On 9 January 2026, the fourth meeting addressed more than 500 proposals received via e-Otinish and e-Gov from citizens, experts, and public organizations. Members discussed the interaction of the future parliament with other state institutions and considered its official name. Qarin noted that the reform is part of ongoing political modernization, building on initiatives from 2019 to 2021 and the 2022 constitutional reforms. Participants expressed confidence that the planned amendments would improve legislative efficiency and strengthen cooperation among key state bodies, with additional proposals to be reviewed in subsequent meetings.

The fifth meeting, held on 15 January 2026, focused on the parliament's role in forming state bodies and refining constitutional procedures. Pan summarized roughly 600 proposals from citizens, experts, political parties, and public organizations, while Jienbaev outlined approaches regarding the parliament's involvement in the Government, the Constitutional Court, the Supreme Audit Chamber, the Central Election Commission, and other institutions. Members contributed further ideas, and Karin instructed that all submissions be analyzed to develop final approaches to parliamentary and constitutional reform.
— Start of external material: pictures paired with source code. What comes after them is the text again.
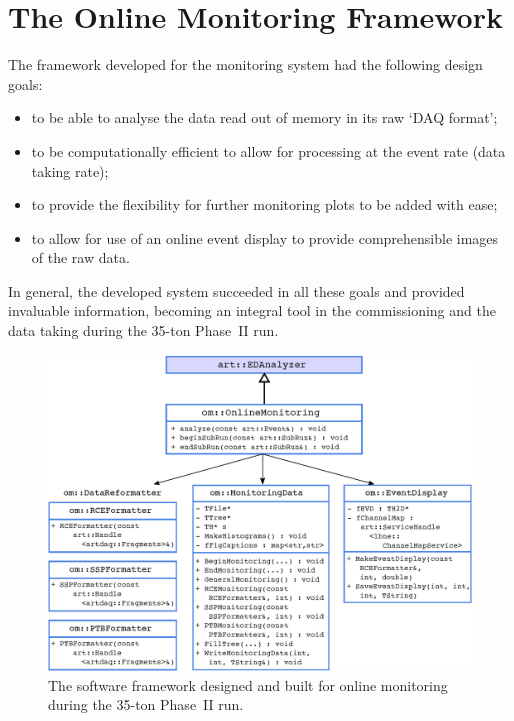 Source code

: 
\section{The Online Monitoring Framework}\label{sec:OnlineMonitoring}

The framework developed for the monitoring system had the following design goals:
\begin{itemize}
\item to be able to analyse the data read out of memory in its raw `DAQ format';
\item to be computationally efficient to allow for processing at the event rate (data taking rate);
\item to provide the flexibility for further monitoring plots to be added with ease;
\item to allow for use of an online event display to provide comprehensible images of the raw data.
\end{itemize}
In general, the developed system succeeded in all these goals and provided invaluable information, becoming an integral tool in the commissioning and the data taking during the 35-ton Phase~II run.

\begin{figure}
  \centering
  \includegraphics[width=12cm]{softwareFramework.eps}
  \caption[The software framework designed and built for online monitoring during the 35-ton Phase~II run.]{The software framework designed and built for online monitoring during the 35-ton Phase~II run.}
  \label{fig:OnlineMonitoringFramework}
\end{figure}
The sixth and final meeting of the Working Group on Parliamentary Reform took place on 19 January 2026, chaired by Qarin and attended by Tokayev. The session reviewed the group's six months of work and examined more than 1,600 proposals submitted by citizens, political parties, experts, and public associations through the e-Otinish and e-Gov platforms. Jienbaev outlined key approaches on the composition, terms, electoral procedures, lawmaking process, and the interaction of the future unicameral parliament with other state institutions. Deputies, party leaders, and scholars noted the strong public interest shown during regional discussions. The working group concluded that these proposals, alongside prior constitutional amendments, would allow for a thorough modernization of the legislative branch, professionalize parliamentary work, and lay the groundwork for a fundamentally new political framework. Tokayev stressed that, given the scope and content of these proposals, the reforms effectively represent the adoption of new constitution for Kazakhstan.

=== Conclusion and aftermath ===
At the fifth meeting of the National Kurultai on 20 January 2026, Tokayev reported that the Working Group on Parliamentary Reform had received over 1,500 proposals on parliamentary and constitutional reforms, and announced that a constitutional commission would be established to review these proposals—including matters of regional representation and ethno-cultural inclusion—ensuring all changes are coherent and serve the interests of the Kazakh state. The following day, on 21 January 2026, Tokayev signed a decree creating the Commission on Constitutional Reform to examine the working group's proposals and other submissions and to prepare the new draft constitution.